Data |
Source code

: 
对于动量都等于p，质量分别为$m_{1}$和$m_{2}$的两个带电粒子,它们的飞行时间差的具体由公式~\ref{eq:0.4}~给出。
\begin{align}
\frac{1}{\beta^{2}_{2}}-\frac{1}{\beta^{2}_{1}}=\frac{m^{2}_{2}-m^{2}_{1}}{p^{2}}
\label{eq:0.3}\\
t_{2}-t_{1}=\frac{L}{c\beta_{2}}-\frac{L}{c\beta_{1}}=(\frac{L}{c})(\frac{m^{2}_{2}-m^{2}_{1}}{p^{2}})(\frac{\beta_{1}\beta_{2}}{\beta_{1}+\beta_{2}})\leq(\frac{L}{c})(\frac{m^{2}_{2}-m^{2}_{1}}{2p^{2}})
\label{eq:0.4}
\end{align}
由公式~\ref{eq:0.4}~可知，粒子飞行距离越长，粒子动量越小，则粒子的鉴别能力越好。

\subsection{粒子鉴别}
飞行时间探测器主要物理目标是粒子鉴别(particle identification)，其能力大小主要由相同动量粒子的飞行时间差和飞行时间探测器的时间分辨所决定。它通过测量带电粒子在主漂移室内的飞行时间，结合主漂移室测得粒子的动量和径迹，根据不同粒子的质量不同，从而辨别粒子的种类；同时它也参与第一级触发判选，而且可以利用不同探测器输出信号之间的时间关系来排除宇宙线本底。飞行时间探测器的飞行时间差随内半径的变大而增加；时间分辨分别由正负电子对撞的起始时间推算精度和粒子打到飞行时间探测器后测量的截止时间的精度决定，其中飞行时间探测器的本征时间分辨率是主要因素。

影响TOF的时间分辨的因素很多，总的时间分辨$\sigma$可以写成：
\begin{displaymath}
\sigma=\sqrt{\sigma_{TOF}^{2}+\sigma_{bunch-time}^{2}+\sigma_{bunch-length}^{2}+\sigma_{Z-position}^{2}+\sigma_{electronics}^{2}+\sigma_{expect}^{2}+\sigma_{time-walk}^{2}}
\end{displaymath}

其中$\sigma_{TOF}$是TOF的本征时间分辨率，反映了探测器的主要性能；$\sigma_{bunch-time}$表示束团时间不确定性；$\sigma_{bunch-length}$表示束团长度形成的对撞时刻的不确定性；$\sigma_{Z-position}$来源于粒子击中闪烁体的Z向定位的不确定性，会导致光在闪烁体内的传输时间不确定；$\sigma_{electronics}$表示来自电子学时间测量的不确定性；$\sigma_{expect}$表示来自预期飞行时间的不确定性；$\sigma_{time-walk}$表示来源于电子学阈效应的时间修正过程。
==
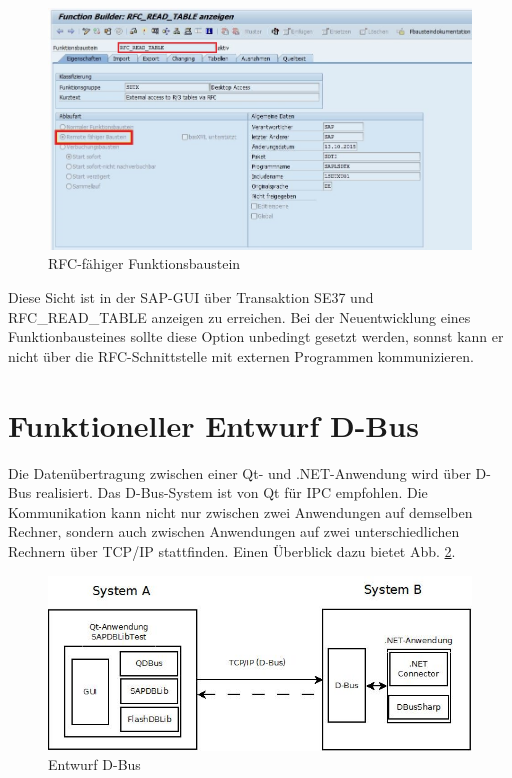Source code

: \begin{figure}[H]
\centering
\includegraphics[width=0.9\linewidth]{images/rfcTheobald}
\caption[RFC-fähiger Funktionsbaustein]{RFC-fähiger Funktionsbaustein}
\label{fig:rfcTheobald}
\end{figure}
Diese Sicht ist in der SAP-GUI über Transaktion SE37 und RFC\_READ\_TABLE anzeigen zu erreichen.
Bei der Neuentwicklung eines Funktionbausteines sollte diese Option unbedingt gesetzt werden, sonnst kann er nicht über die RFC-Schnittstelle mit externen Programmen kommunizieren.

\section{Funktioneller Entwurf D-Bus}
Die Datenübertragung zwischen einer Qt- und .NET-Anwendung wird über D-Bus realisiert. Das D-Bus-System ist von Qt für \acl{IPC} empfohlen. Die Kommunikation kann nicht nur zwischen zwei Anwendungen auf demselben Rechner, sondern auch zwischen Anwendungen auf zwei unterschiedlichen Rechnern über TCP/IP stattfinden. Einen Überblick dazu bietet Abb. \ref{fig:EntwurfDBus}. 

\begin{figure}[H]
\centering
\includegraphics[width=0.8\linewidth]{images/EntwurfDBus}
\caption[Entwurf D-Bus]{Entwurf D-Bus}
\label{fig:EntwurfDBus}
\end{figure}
---
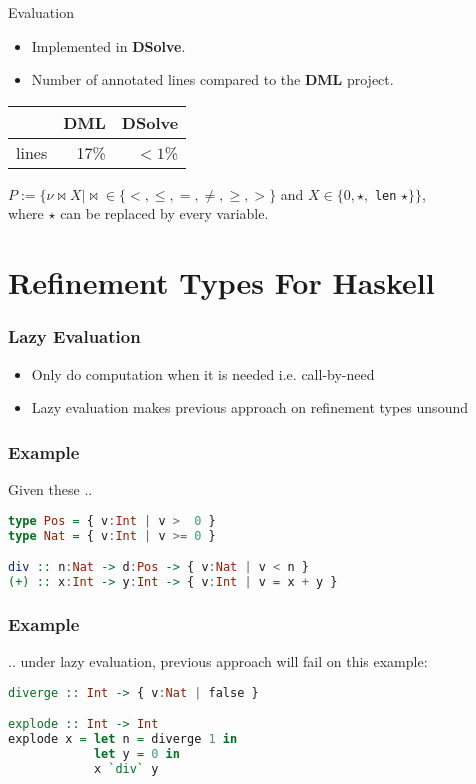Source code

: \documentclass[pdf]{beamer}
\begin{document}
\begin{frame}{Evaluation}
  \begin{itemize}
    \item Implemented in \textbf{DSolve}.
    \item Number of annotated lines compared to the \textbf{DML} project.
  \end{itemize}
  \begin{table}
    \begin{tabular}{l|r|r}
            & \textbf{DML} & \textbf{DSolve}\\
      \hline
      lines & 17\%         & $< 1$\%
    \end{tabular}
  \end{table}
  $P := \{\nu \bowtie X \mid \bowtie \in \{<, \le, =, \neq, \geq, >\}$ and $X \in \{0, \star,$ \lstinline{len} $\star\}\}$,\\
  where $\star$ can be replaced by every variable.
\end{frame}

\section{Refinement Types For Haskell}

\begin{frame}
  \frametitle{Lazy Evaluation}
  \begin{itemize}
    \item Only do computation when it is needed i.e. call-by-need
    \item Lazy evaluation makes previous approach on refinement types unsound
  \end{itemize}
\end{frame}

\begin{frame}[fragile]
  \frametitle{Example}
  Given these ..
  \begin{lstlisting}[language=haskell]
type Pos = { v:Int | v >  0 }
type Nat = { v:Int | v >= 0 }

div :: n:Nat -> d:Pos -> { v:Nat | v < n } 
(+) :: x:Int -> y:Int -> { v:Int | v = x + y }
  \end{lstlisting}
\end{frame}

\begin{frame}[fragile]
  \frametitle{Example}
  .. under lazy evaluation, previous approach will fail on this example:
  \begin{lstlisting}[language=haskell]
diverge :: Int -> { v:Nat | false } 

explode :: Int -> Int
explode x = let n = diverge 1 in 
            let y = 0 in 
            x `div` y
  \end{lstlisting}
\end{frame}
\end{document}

Exercise prompt |
All lines in the preceding records that hold the word "expect" need to be copied.

Task solution |
\sigma=\sqrt{\sigma_{TOF}^{2}+\sigma_{bunch-time}^{2}+\sigma_{bunch-length}^{2}+\sigma_{Z-position}^{2}+\sigma_{electronics}^{2}+\sigma_{expect}^{2}+\sigma_{time-walk}^{2}}
其中$\sigma_{TOF}$是TOF的本征时间分辨率，反映了探测器的主要性能；$\sigma_{bunch-time}$表示束团时间不确定性；$\sigma_{bunch-length}$表示束团长度形成的对撞时刻的不确定性；$\sigma_{Z-position}$来源于粒子击中闪烁体的Z向定位的不确定性，会导致光在闪烁体内的传输时间不确定；$\sigma_{electronics}$表示来自电子学时间测量的不确定性；$\sigma_{expect}$表示来自预期飞行时间的不确定性；$\sigma_{time-walk}$表示来源于电子学阈效应的时间修正过程。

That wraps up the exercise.